All human beings are different and that means that all teams are unique in the end. Atlassian has made it easier for individual teams to tailor aspects of JIRA to better suit their needs. For example when adding custom issue types or managing permissions and user roles, a new JIRA “issue” component highlights relevant information more effectively. Users can move cards and create columns within a JIRA Software board much as they do in Trello. That triggers updates to the workflow automation engine for each project. Previously, these kinds of workflow updates required a deeper knowledge of JIRA Software.
A Road-mapping Tool
JIRA’s road-mapping tool provides a high-level view of tasks under way and shows how that work relates to specific items in each project. Roadmaps more or less help bring order to the chaos of software development. Roadmaps is a lightweight way to think about scale. Roadmap is a zoomed-out view of ongoing tasks organized chronologically. Roadmap is designed to make it easier to see where ongoing tasks fall in relation to one another. All this usability adds to the reasons why this software is gaining traction.

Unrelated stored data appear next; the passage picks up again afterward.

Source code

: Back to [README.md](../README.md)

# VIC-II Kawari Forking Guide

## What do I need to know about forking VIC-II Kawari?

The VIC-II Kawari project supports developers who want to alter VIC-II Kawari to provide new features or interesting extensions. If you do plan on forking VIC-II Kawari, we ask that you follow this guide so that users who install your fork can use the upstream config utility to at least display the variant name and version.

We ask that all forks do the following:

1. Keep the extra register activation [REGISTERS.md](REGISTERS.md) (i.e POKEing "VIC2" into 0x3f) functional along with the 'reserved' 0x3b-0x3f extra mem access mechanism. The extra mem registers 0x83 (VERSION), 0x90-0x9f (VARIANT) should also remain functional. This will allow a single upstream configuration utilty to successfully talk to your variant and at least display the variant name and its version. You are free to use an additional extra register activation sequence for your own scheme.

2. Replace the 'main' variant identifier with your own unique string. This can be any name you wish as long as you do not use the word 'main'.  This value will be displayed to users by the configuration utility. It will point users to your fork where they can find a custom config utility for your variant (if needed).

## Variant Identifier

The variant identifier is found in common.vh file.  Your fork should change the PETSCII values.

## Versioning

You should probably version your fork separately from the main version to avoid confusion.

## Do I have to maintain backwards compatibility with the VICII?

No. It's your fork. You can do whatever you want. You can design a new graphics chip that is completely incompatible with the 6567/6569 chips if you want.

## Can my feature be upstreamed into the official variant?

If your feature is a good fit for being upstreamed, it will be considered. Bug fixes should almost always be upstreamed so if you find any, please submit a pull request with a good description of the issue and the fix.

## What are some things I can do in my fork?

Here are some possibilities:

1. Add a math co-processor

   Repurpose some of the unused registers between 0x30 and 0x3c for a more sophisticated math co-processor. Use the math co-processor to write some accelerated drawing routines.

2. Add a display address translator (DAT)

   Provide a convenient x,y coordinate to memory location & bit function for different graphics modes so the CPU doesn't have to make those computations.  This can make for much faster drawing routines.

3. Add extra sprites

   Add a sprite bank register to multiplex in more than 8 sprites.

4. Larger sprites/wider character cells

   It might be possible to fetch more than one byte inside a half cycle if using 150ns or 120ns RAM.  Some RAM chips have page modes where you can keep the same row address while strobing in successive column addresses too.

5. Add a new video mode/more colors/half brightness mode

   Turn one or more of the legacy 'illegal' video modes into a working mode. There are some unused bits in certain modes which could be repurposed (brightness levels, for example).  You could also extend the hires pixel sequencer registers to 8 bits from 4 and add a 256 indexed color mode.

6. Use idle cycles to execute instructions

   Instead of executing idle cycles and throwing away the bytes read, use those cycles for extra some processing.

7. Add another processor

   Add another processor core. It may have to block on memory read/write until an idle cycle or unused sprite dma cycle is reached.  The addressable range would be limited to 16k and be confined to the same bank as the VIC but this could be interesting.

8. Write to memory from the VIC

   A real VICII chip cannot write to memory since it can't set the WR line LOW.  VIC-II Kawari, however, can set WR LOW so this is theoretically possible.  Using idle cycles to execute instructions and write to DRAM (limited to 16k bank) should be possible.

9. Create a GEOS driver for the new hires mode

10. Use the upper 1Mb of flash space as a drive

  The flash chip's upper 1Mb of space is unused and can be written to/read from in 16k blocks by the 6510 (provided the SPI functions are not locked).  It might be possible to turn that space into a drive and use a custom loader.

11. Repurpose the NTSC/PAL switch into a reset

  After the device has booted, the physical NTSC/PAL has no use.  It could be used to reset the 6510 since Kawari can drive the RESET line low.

JIRA Software also boasts simplified onboarding and configuration flows. These features let teams personalize boards by adding custom issue types and permissions. Users create new JIRA boards by answering a series of natural language questions say, whether the development schedule’s “tight” or “flexible”. All while specifying the project’s visibility either public or private. In addition JIRA issues which are visual representations of bugs, stories, helpdesk tickets, features, and other ongoing work. All now provide rich attachments for any file type, labeling features, and dedicated columns for blockers and dependencies.
A quick summary of why more businesses are choosing JIRA are:
A benefit of JIRA is that it allows you to prioritize tasks better and for all members of the team to see which tasks need to be completed right away and which can be dealt with later.
Bolsters Increased productivity
When using JIRA Software, members of a team are always able to see exactly which task is next up on the list for completion. All this is helped by better visibility.
Can be used anywhere & anytime
A further benefit of the JIRA software is that it comes with widely available mobile apps. This means that all team members can stay connected not just when in the office or on their laptop, but also via their mobiles and tablets too.
JIRA also comes with over 1000 add-ons which can help make it even more useful for Agile teams. The two of the most popular of these being GreenHopper and Bonfire.
It costs $10 per user per month for teams of up to 10 people; $7 per user per month for teams of between 11 and 100 users; and varying prices for teams larger than 100. The company also offers a free 7-day trial.